● **What the exercise asks**:
Write out every line below again exactly as it stands, skipping each image.
* * * * *
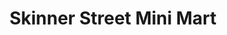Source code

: ---
title: "Skinner Street Mini Mart"
url: /gillingham/skinner-street-mini-mart/
shop: convenience
---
* * * * *
● **Task output**:
Source code

: ---
title: "Skinner Street Mini Mart"
url: /gillingham/skinner-street-mini-mart/
shop: convenience
---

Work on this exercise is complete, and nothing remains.